Computing operations at the Large Hadron Collider (LHC) at CERN rely on the Worldwide LHC Computing Grid (WLCG) infrastructure, designed to efficiently allow storage, access, and processing of data at the pre-exascale level.
A close and detailed study of the exploited computing systems for the LHC physics mission represents an increasingly crucial aspect in the roadmap of High Energy Physics (HEP) towards the exascale regime. A deep knowledge of these systems will be essential to effectively express the discovery potential of LHC in the High Luminosity phase, which is estimated to collect up to 30 times more data than LHC in the next few years, and with novel part of the detectors which also adds large complexities to the overall picture.

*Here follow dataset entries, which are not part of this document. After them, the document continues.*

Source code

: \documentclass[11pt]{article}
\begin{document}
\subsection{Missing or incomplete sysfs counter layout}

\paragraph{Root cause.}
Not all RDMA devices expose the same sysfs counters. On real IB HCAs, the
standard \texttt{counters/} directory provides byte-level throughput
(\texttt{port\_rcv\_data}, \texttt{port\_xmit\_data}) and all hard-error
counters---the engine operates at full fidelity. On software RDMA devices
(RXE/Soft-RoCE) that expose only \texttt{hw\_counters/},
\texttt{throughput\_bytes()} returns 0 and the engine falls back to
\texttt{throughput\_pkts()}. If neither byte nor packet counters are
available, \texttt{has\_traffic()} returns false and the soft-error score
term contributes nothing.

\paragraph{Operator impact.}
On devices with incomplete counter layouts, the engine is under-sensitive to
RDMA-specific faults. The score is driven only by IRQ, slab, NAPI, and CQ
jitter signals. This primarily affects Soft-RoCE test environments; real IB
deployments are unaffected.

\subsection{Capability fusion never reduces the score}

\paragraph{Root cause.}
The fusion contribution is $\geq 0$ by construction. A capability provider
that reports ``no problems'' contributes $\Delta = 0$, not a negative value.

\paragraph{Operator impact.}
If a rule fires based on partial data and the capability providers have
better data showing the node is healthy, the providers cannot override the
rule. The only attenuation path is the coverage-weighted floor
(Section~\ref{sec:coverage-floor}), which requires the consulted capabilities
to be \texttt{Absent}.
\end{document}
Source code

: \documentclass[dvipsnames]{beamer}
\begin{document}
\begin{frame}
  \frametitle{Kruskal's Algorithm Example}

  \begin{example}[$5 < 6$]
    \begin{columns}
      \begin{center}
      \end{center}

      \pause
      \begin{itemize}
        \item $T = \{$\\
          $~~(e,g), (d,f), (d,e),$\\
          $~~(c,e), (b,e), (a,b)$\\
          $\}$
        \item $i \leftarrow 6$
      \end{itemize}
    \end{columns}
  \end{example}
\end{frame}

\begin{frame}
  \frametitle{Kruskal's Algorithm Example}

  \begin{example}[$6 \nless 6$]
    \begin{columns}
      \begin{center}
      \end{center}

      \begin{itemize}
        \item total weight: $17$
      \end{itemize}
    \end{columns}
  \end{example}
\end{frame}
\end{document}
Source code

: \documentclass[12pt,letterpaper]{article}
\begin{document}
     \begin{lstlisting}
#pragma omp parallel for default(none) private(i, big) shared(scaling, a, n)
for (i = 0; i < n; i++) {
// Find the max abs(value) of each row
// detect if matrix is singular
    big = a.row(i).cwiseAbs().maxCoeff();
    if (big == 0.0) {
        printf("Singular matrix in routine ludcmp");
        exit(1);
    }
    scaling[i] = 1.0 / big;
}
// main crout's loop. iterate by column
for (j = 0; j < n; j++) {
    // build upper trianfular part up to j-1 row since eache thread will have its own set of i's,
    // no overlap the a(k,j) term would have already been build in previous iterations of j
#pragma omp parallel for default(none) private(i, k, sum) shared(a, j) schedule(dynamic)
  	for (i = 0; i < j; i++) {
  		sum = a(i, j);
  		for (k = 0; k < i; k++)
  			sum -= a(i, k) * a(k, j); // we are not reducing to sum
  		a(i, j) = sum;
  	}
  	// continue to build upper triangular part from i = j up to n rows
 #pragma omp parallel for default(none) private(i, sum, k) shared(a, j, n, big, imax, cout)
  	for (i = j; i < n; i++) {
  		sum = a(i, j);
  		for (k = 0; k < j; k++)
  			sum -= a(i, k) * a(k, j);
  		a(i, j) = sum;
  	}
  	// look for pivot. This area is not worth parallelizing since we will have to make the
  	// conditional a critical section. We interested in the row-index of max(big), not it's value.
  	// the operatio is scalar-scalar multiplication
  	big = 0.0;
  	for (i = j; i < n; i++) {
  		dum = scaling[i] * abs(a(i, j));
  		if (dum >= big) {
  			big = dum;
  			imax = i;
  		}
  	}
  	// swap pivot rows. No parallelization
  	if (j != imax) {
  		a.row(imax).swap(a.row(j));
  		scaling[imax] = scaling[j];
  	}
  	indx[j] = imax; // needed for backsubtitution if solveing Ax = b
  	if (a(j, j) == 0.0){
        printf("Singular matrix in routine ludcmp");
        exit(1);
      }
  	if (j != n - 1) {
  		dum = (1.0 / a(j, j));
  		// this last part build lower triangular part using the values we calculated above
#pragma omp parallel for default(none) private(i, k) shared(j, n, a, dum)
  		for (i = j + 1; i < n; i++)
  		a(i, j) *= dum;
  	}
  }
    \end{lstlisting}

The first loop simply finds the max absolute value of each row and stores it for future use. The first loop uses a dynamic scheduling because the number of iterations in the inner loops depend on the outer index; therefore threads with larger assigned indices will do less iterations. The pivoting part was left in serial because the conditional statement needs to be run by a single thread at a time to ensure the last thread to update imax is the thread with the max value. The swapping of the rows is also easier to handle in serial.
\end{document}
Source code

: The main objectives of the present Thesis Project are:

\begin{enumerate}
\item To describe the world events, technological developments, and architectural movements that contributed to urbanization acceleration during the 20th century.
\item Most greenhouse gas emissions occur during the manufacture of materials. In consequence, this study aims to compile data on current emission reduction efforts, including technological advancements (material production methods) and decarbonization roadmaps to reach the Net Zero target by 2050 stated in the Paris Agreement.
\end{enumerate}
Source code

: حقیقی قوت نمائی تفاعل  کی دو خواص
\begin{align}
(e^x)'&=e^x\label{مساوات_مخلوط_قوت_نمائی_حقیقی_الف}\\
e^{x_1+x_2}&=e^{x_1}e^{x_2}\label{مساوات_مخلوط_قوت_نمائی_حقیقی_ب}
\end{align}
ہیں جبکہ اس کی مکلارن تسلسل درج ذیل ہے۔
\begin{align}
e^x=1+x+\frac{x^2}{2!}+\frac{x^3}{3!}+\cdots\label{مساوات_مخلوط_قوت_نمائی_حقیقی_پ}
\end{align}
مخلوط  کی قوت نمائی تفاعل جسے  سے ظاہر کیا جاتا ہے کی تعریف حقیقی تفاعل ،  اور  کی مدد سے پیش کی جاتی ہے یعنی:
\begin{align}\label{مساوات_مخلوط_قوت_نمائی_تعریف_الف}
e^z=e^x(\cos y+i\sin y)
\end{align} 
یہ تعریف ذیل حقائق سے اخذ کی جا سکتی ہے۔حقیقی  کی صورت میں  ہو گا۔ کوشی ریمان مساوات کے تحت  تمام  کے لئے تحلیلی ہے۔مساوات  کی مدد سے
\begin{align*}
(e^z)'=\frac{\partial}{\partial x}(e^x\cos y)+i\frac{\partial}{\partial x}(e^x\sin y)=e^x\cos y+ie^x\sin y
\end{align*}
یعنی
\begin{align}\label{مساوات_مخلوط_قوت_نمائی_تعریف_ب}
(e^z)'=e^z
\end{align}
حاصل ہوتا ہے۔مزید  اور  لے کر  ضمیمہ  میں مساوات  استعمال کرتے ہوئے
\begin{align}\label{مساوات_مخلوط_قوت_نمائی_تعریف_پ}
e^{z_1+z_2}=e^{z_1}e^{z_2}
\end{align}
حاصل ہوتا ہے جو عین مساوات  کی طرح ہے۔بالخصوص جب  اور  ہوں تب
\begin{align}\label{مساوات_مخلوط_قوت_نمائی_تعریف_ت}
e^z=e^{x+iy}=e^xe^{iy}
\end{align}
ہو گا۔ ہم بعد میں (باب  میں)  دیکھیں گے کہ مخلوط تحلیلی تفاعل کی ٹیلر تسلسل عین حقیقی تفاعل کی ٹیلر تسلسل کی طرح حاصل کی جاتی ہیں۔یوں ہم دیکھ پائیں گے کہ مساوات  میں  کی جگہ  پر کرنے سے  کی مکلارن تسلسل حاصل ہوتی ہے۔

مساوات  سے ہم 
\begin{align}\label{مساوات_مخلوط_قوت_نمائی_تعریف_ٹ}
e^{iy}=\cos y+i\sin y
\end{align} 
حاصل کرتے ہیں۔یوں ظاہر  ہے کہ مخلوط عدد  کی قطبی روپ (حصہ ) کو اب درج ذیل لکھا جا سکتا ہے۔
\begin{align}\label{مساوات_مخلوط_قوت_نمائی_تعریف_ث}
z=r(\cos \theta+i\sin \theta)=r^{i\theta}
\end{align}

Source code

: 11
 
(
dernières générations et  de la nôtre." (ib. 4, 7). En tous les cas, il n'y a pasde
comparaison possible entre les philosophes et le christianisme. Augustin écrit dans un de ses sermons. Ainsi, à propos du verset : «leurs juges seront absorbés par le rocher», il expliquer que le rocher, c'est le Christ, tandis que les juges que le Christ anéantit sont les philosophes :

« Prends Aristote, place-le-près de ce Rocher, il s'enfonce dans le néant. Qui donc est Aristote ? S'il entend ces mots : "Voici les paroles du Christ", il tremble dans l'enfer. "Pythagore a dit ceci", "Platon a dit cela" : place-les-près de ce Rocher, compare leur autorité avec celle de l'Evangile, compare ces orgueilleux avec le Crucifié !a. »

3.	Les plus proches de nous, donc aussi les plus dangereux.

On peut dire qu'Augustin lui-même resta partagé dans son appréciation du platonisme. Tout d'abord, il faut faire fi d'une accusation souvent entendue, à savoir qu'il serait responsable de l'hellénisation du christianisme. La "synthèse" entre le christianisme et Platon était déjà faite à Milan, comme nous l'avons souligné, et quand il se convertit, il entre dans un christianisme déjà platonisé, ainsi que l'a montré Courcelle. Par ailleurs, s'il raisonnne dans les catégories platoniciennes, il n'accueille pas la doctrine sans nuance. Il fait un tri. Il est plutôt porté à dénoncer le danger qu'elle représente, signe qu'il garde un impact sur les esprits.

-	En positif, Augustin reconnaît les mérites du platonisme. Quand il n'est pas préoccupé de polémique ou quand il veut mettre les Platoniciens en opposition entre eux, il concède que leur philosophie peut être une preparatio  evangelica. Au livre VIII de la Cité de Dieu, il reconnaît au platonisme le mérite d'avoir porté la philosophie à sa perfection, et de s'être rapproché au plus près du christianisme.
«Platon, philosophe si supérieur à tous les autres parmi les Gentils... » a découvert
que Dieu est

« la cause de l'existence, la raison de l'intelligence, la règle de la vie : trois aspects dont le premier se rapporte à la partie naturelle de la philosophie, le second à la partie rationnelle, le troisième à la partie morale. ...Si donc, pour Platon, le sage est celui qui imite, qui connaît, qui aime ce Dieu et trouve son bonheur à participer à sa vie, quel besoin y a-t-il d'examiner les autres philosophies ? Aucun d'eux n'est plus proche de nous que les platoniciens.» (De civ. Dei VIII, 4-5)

In this context, the Compact Muon Solenoid (CMS) experiment has been collecting and storing over the last years a large set of heterogeneous non-collision-data (e.g. meta-data about data placement choices, transfer operations, and actual user access to physics datasets): all this data richness is currently residing on a distributed Hadoop cluster, and the data is organized so that running fast and arbitrary queries using the Spark analytics framework is a viable approach for focussed big data mining efforts.
CMS relies on its Monte Carlo Management (MCM) system, a tool to collect and monitor all Monte Carlo sample requests, namely a system that can be used to gain access to additional information about the simulated datasets produced for physics analysis.
Exploiting these sources, and using a data-driven approach oriented to the analysis of the aforementioned meta-data, we started to focus on data storage and data transfers over the WLCG infrastructure, and drafted an embrional software toolkit that can provide useful indicators about recurrent patterns and their correlations, for a deeper and more accurate exploration of the CMS computing beating heart in terms data movement and access. This aims – as a short-to-medium term goal – at exploring the effectiveness and adequateness of various choices in a data lake context, and – as a long term goal – at contributing to the overall design of a predictive/adaptive system that would eventually reduce cost and complexity of the CMS computing operations, while taking into account the stringent requests and the boundary conditions set by the physics analysts community.